WORK ITEM
Please copy out the entries below exactly, beginning with the line that contains "jamás sea reedificado." and ending with the line that contains "todas las naciones.", and include nothing outside that span.

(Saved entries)

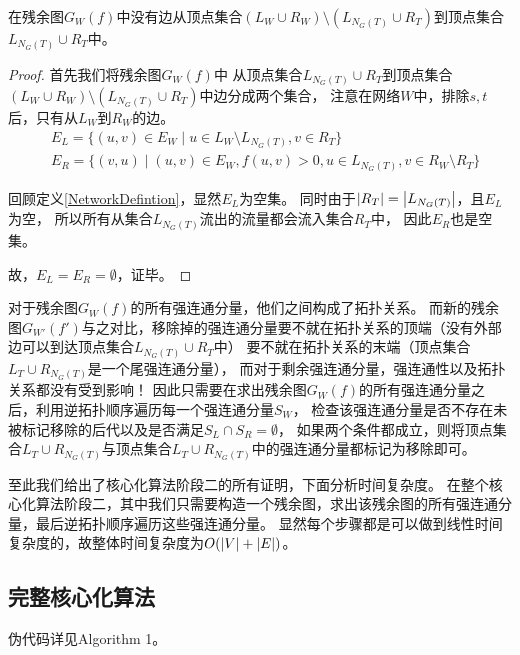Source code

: \begin{claim} \label{residualgraph4}
在残余图$G_W(f)$中没有边从顶点集合$(L_W \cup R_W) \setminus (L_{N_G(T)} \cup R_T)$到顶点集合$L_{N_G(T)} \cup R_T$中。
\end{claim}
\begin{proof}
首先我们将残余图$G_W(f)$中
从顶点集合$L_{N_G(T)} \cup R_T$到顶点集合$(L_W \cup R_W) \setminus (L_{N_G(T)} \cup R_T)$中边分成两个集合，
注意在网络$W$中，排除$s, t$后，只有从$L_W$到$R_W$的边。
  \begin{equation*} \begin{aligned}
    & E_L = \{(u, v) \in E_W\;|\;u \in L_W \setminus L_{N_G(T)},v \in R_T\} \\
    & E_R = \{(v, u)\;|\;(u, v) \in E_W,f(u, v) > 0,u \in L_{N_G(T)},v \in R_W \setminus R_T\}
  \end{aligned} \end{equation*}

回顾定义\ref{NetworkDefintion}，显然$E_L$为空集。
同时由于$\left\vert R_T \right\vert = \left\vert L_{N_G(T)} \right\vert$，且$E_L$为空，
所以所有从集合$L_{N_G(T)}$流出的流量都会流入集合$R_T$中，
因此$E_R$也是空集。

故，$E_L = E_R = \emptyset$，证毕。
\end{proof}



对于残余图$G_W(f)$的所有强连通分量，他们之间构成了拓扑关系。
而新的残余图$G_{W'}(f')$与之对比，移除掉的强连通分量要不就在拓扑关系的顶端（没有外部边可以到达顶点集合$L_{N_G(T)} \cup R_T$中）
要不就在拓扑关系的末端（顶点集合$L_T \cup R_{N_G(T)}$是一个尾强连通分量），
而对于剩余强连通分量，强连通性以及拓扑关系都没有受到影响！
因此只需要在求出残余图$G_W(f)$的所有强连通分量之后，利用逆拓扑顺序遍历每一个强连通分量$S_W$，
检查该强连通分量是否不存在未被标记移除的后代以及是否满足$S_L \cap S_R = \emptyset$，
如果两个条件都成立，则将顶点集合$L_T \cup R_{N_G(T)}$与顶点集合$L_T \cup R_{N_G(T)}$中的强连通分量都标记为移除即可。


至此我们给出了核心化算法阶段二的所有证明，下面分析时间复杂度。
在整个核心化算法阶段二，其中我们只需要构造一个残余图，求出该残余图的所有强连通分量，最后逆拓扑顺序遍历这些强连通分量。
显然每个步骤都是可以做到线性时间复杂度的，故整体时间复杂度为$O(\left\vert V \right\vert + \left\vert E \right\vert)$。

\subsection{完整核心化算法}

伪代码详见Algorithm 1。

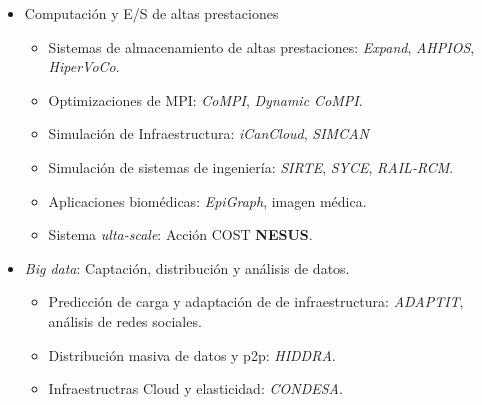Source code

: \begin{frame}
  \begin{itemize}
    \item Computación y E/S de altas prestaciones
      \begin{itemize}
        \item Sistemas de almacenamiento de altas prestaciones: \emph{Expand}, \emph{AHPIOS}, \emph{HiperVoCo}.
        \item Optimizaciones de MPI: \emph{CoMPI}, \emph{Dynamic CoMPI}.
        \item Simulación de Infraestructura: \emph{iCanCloud}, \emph{SIMCAN}
        \item Simulación de sistemas de ingeniería: \emph{SIRTE}, \emph{SYCE}, \emph{RAIL-RCM}.
        \item Aplicaciones biomédicas: \emph{EpiGraph}, imagen médica.
        \item Sistema \emph{ulta-scale}: Acción COST \textbf{NESUS}.
      \end{itemize}
    \vspace{1em}
    \item \pause \emph{Big data}: Captación, distribución y análisis de datos.
      \begin{itemize}
        \item Predicción de carga y adaptación de de infraestructura: \emph{ADAPTIT}, análisis de redes sociales.
        \item Distribución masiva de datos y p2p: \emph{HIDDRA}.
        \item Infraestructras Cloud y elasticidad: \emph{CONDESA}.
      \end{itemize}
  \end{itemize}
\end{frame}

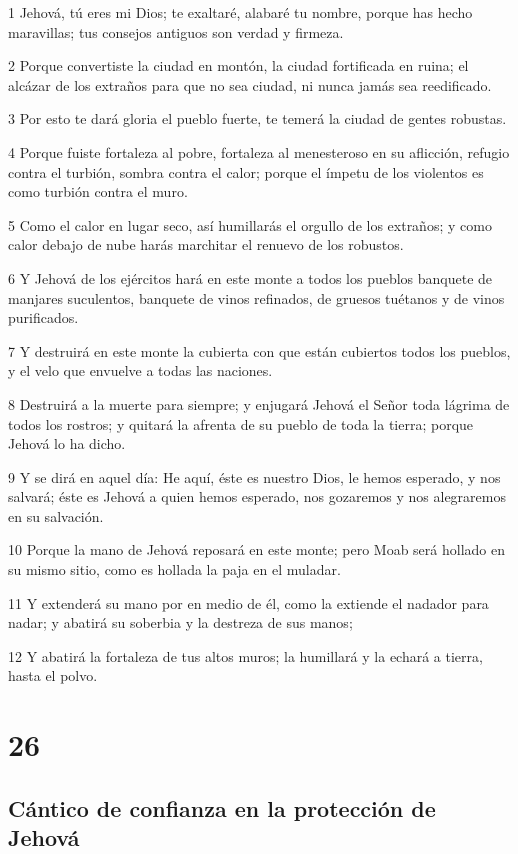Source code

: \par 1 Jehová, tú eres mi Dios; te exaltaré, alabaré tu nombre, porque has hecho maravillas; tus consejos antiguos son verdad y firmeza.
\par 2 Porque convertiste la ciudad en montón, la ciudad fortificada en ruina; el alcázar de los extraños para que no sea ciudad, ni nunca jamás sea reedificado.
\par 3 Por esto te dará gloria el pueblo fuerte, te temerá la ciudad de gentes robustas. 
\par 4 Porque fuiste fortaleza al pobre, fortaleza al menesteroso en su aflicción, refugio contra el turbión, sombra contra el calor; porque el ímpetu de los violentos es como turbión contra el muro.
\par 5 Como el calor en lugar seco, así humillarás el orgullo de los extraños; y como calor debajo de nube harás marchitar el renuevo de los robustos.
\par 6 Y Jehová de los ejércitos hará en este monte a todos los pueblos banquete de manjares suculentos, banquete de vinos refinados, de gruesos tuétanos y de vinos purificados.
\par 7 Y destruirá en este monte la cubierta con que están cubiertos todos los pueblos, y el velo que envuelve a todas las naciones.
\par 8 Destruirá a la muerte para siempre; y enjugará Jehová el Señor toda lágrima de todos los rostros; y quitará la afrenta de su pueblo de toda la tierra; porque Jehová lo ha dicho.
\par 9 Y se dirá en aquel día: He aquí, éste es nuestro Dios, le hemos esperado, y nos salvará; éste es Jehová a quien hemos esperado, nos gozaremos y nos alegraremos en su salvación.
\par 10 Porque la mano de Jehová reposará en este monte; pero Moab será hollado en su mismo sitio, como es hollada la paja en el muladar.
\par 11 Y extenderá su mano por en medio de él, como la extiende el nadador para nadar; y abatirá su soberbia y la destreza de sus manos;
\par 12 Y abatirá la fortaleza de tus altos muros; la humillará y la echará a tierra, hasta el polvo.

\chapter{26}

\section*{Cántico de confianza en la protección de Jehová}


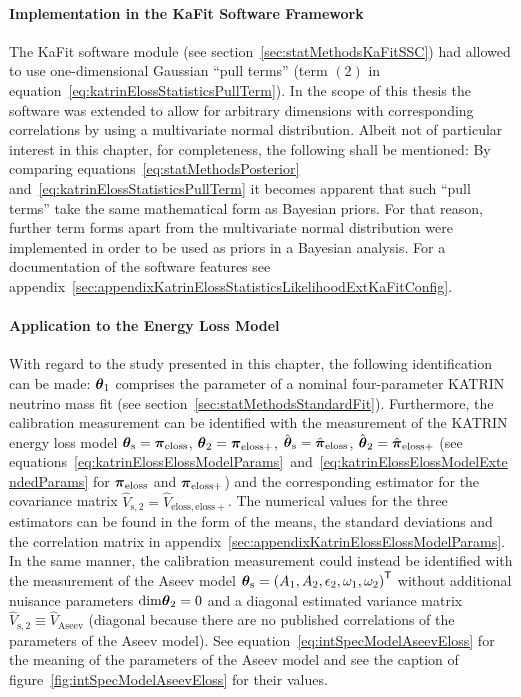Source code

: \paragraph{Implementation in the KaFit Software Framework}
The KaFit software module (see section~\ref{sec:statMethodsKaFitSSC}) had allowed to use one-dimensional Gaussian ``pull terms'' (term $(2)$ in equation~\ref{eq:katrinElossStatisticsPullTerm}). In the scope of this thesis the software was extended to allow for arbitrary dimensions with corresponding correlations by using a multivariate normal distribution. Albeit not of particular interest in this chapter, for completeness, the following shall be mentioned: By comparing equations~\eqref{eq:statMethodsPosterior} and~\eqref{eq:katrinElossStatisticsPullTerm} it becomes apparent that such ``pull terms'' take the same mathematical form as Bayesian priors. For that reason, further term forms apart from the multivariate normal distribution were implemented in order to be used as priors in a Bayesian analysis. For a documentation of the software features see appendix~\ref{sec:appendixKatrinElossStatisticsLikelihoodExtKaFitConfig}.

\paragraph{Application to the Energy Loss Model}
With regard to the study presented in this chapter, the following identification can be made: $\boldsymbol{\mathbf{\theta}}_1$ comprises the parameter of a nominal four-parameter KATRIN neutrino mass fit (see section~\ref{sec:statMethodsStandardFit}). Furthermore, the calibration measurement can be identified with the measurement of the KATRIN energy loss model $\boldsymbol{\mathbf{\theta}}_\mathrm{s}=\boldsymbol{\mathbf{\pi}}_\mathrm{eloss}$, $\boldsymbol{\mathbf{\theta}}_2=\boldsymbol{\mathbf{\pi}}_\mathrm{eloss+}$, $\hat{\boldsymbol{\mathbf{\theta}}}_\mathrm{s}=\hat{\boldsymbol{\mathbf{\pi}}}_\mathrm{eloss}$, $\hat{\boldsymbol{\mathbf{\theta}}}_2=\hat{\boldsymbol{\mathbf{\pi}}}_\mathrm{eloss+}$ (see equations~\ref{eq:katrinElossElossModelParams}~and~\ref{eq:katrinElossElossModelExtendedParams} for $\boldsymbol{\mathbf{\pi}}_\mathrm{eloss}$ and $\boldsymbol{\mathbf{\pi}}_\mathrm{eloss+}$) and the corresponding estimator for the covariance matrix $\hat{V}_\mathrm{s,2}=\hat{V}_\mathrm{eloss,eloss+}$. The numerical values for the three estimators can be found in the form of the means, the standard deviations and the correlation matrix in appendix~\ref{sec:appendixKatrinElossElossModelParams}. In the same manner, the calibration measurement could instead be identified with the measurement of the Aseev model $\boldsymbol{\mathbf{\theta}}_\mathrm{s}={(A_1, A_2,\epsilon_2,\omega_1,\omega_2)}^{\mathsf{T}}$ without additional nuisance parameters $\mathrm{dim}\boldsymbol{\mathbf{\theta}}_2=0$ and a diagonal estimated variance matrix $\hat{V}_\mathrm{s,2}\equiv\hat{V}_\mathrm{Aseev}$ (diagonal because there are no published correlations of the parameters of the Aseev model). See equation~\eqref{eq:intSpecModelAseevEloss} for the meaning  of the parameters of the Aseev model and see the caption of figure~\ref{fig:intSpecModelAseevEloss} for their values.

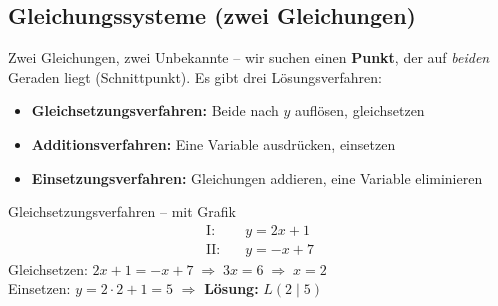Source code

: \documentclass[12pt, a4paper]{article}
\begin{document}
\subsection{Gleichungssysteme (zwei Gleichungen)}

\begin{merkbox}
Zwei Gleichungen, zwei Unbekannte -- wir suchen einen \textbf{Punkt}, der auf
\textit{beiden} Geraden liegt (Schnittpunkt). Es gibt drei L\"osungsverfahren:
\begin{itemize}
  \item \textbf{Gleichsetzungsverfahren:} Beide nach $y$ aufl\"osen, gleichsetzen
  \item \textbf{Additionsverfahren:} Eine Variable ausdr\"ucken, einsetzen
  \item \textbf{Einsetzungsverfahren:} Gleichungen addieren, eine Variable eliminieren
\end{itemize}
\end{merkbox}

\begin{examplebox}{Gleichsetzungsverfahren -- mit Grafik}
\begin{align*}
  \text{I:}  &\quad y = 2x + 1 \\
  \text{II:} &\quad y = -x + 7
\end{align*}
Gleichsetzen: $2x+1 = -x+7 \;\Rightarrow\; 3x=6 \;\Rightarrow\; x=2$\\
Einsetzen: $y = 2\cdot2+1 = 5$ \quad $\Rightarrow$ \textbf{L\"osung: } $L(2\mid 5)$

\vspace{0.4cm}
\begin{center}
\end{center}
\end{examplebox}
\end{document}
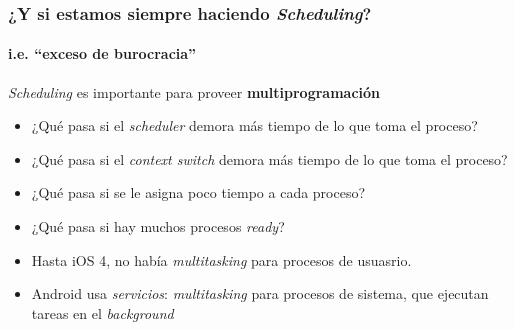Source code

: \documentclass[letter]{beamer}
\begin{document}
\begin{frame}
  \frametitle{¿Y si estamos siempre haciendo {\em Scheduling}?}
  \framesubtitle{i.e. ``exceso de burocracia''}

  {\em Scheduling} es importante para proveer {\bf multiprogramación}
  
  
  \begin{itemize}
    \item<3-> ¿Qué pasa si el {\em scheduler} demora más tiempo de lo que toma el proceso?
    \item<4-> ¿Qué pasa si el {\em context switch} demora más tiempo de lo que toma el proceso?
    \item<5-> ¿Qué pasa si se le asigna poco tiempo a cada proceso?
    \item<6-> ¿Qué pasa si hay muchos procesos {\em ready}?
  \end{itemize}
  
  
  \begin{itemize}
    \item <9->{Hasta iOS 4, no había {\em multitasking} para procesos de usuasrio.}
    \item <10->{Android usa {\em servicios}: {\em multitasking} para procesos de sistema, que ejecutan tareas en el {\em background}}
  \end{itemize}
  
\end{frame}


%
%  
%
%
\end{document}
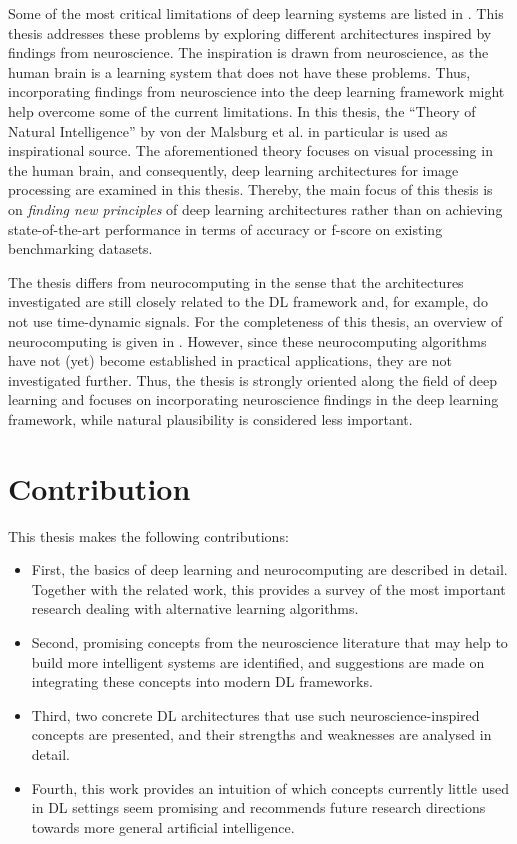 Some of the most critical limitations of deep learning systems are listed in .
This thesis addresses these problems by exploring different architectures inspired by findings from neuroscience.
The inspiration is drawn from neuroscience, as the human brain is a learning system that does not have these problems. Thus, incorporating findings from neuroscience into the deep learning framework might help overcome some of the current limitations.
In this thesis, the ``Theory of Natural Intelligence'' by von der Malsburg et al.  in particular is used as inspirational source.
The aforementioned theory focuses on visual processing in the human brain, and consequently, deep learning architectures for image processing are examined in this thesis.
Thereby, the main focus of this thesis is on \emph{finding new principles} of deep learning architectures rather than on achieving state-of-the-art performance in terms of accuracy or f-score on existing benchmarking datasets.

The thesis differs from neurocomputing in the sense that the architectures investigated are still closely related to the DL framework and, for example, do not use time-dynamic signals. 
For the completeness of this thesis, an overview of neurocomputing is given in .
However, since these neurocomputing algorithms have not (yet) become established in practical applications, they are not investigated further.
Thus, the thesis is strongly oriented along the field of deep learning and focuses on incorporating neuroscience findings in the deep learning framework, while natural plausibility is considered less important.

\section{Contribution}
This thesis makes the following contributions:
\begin{itemize}
	\item First, the basics of deep learning and neurocomputing are described in detail. Together with the related work, this provides a survey of the most important research dealing with alternative learning algorithms.
	\item Second, promising concepts from the neuroscience literature that may help to build more intelligent systems are identified, and suggestions are made on integrating these concepts into modern DL frameworks.
	\item Third, two concrete DL architectures that use such neuroscience-inspired concepts are presented, and their strengths and weaknesses are analysed in detail.
	\item Fourth, this work provides an intuition of which concepts currently little used in DL settings seem promising and recommends future research directions towards more general artificial intelligence.
\end{itemize}


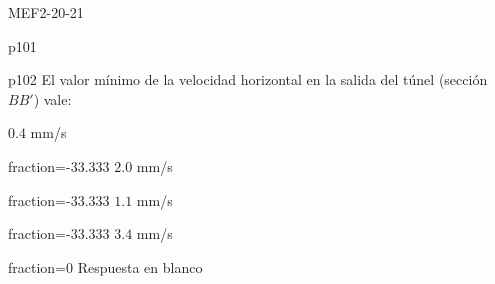 \documentclass[a4paper]{article}
\begin{document}
\begin{quiz}{MEF2-20-21}
\begin{multi}{p101}
\end{multi}
\begin{multi}{p102}
	El valor m\'inimo de la velocidad horizontal en la salida del t\'unel (secci\'on $BB'$) vale:
	\item* $0.4$ mm/s
	\item[fraction=-33.333] $2.0$ mm/s
	\item[fraction=-33.333] $1.1$ mm/s
	\item[fraction=-33.333] $3.4$ mm/s
	\item[fraction=0] Respuesta en blanco
\end{multi}




\end{quiz}
\end{document}
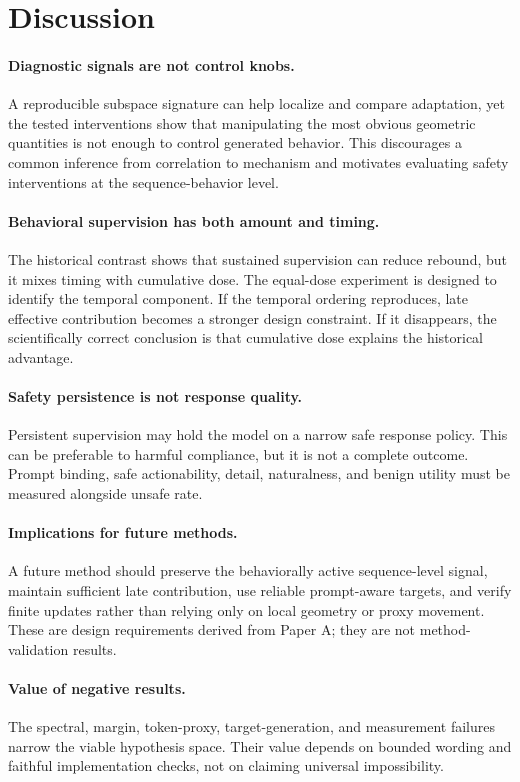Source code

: \section{Discussion}

\paragraph{Diagnostic signals are not control knobs.}
A reproducible subspace signature can help localize and compare adaptation, yet the tested interventions show that manipulating the most obvious geometric quantities is not enough to control generated behavior. This discourages a common inference from correlation to mechanism and motivates evaluating safety interventions at the sequence-behavior level.

\paragraph{Behavioral supervision has both amount and timing.}
The historical \constanttwenty{} contrast shows that sustained supervision can reduce rebound, but it mixes timing with cumulative dose. The equal-dose experiment is designed to identify the temporal component. If the temporal ordering reproduces, late effective contribution becomes a stronger design constraint. If it disappears, the scientifically correct conclusion is that cumulative dose explains the historical advantage.

\paragraph{Safety persistence is not response quality.}
Persistent supervision may hold the model on a narrow safe response policy. This can be preferable to harmful compliance, but it is not a complete outcome. Prompt binding, safe actionability, detail, naturalness, and benign utility must be measured alongside unsafe rate.

\paragraph{Implications for future methods.}
A future method should preserve the behaviorally active sequence-level signal, maintain sufficient late contribution, use reliable prompt-aware targets, and verify finite updates rather than relying only on local geometry or proxy movement. These are design requirements derived from Paper A; they are not method-validation results.

\paragraph{Value of negative results.}
The spectral, margin, token-proxy, target-generation, and measurement failures narrow the viable hypothesis space. Their value depends on bounded wording and faithful implementation checks, not on claiming universal impossibility.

TASK ANSWER
\par 2 Porque convertiste la ciudad en montón, la ciudad fortificada en ruina; el alcázar de los extraños para que no sea ciudad, ni nunca jamás sea reedificado.
\par 3 Por esto te dará gloria el pueblo fuerte, te temerá la ciudad de gentes robustas. 
\par 4 Porque fuiste fortaleza al pobre, fortaleza al menesteroso en su aflicción, refugio contra el turbión, sombra contra el calor; porque el ímpetu de los violentos es como turbión contra el muro.
\par 5 Como el calor en lugar seco, así humillarás el orgullo de los extraños; y como calor debajo de nube harás marchitar el renuevo de los robustos.
\par 6 Y Jehová de los ejércitos hará en este monte a todos los pueblos banquete de manjares suculentos, banquete de vinos refinados, de gruesos tuétanos y de vinos purificados.
\par 7 Y destruirá en este monte la cubierta con que están cubiertos todos los pueblos, y el velo que envuelve a todas las naciones.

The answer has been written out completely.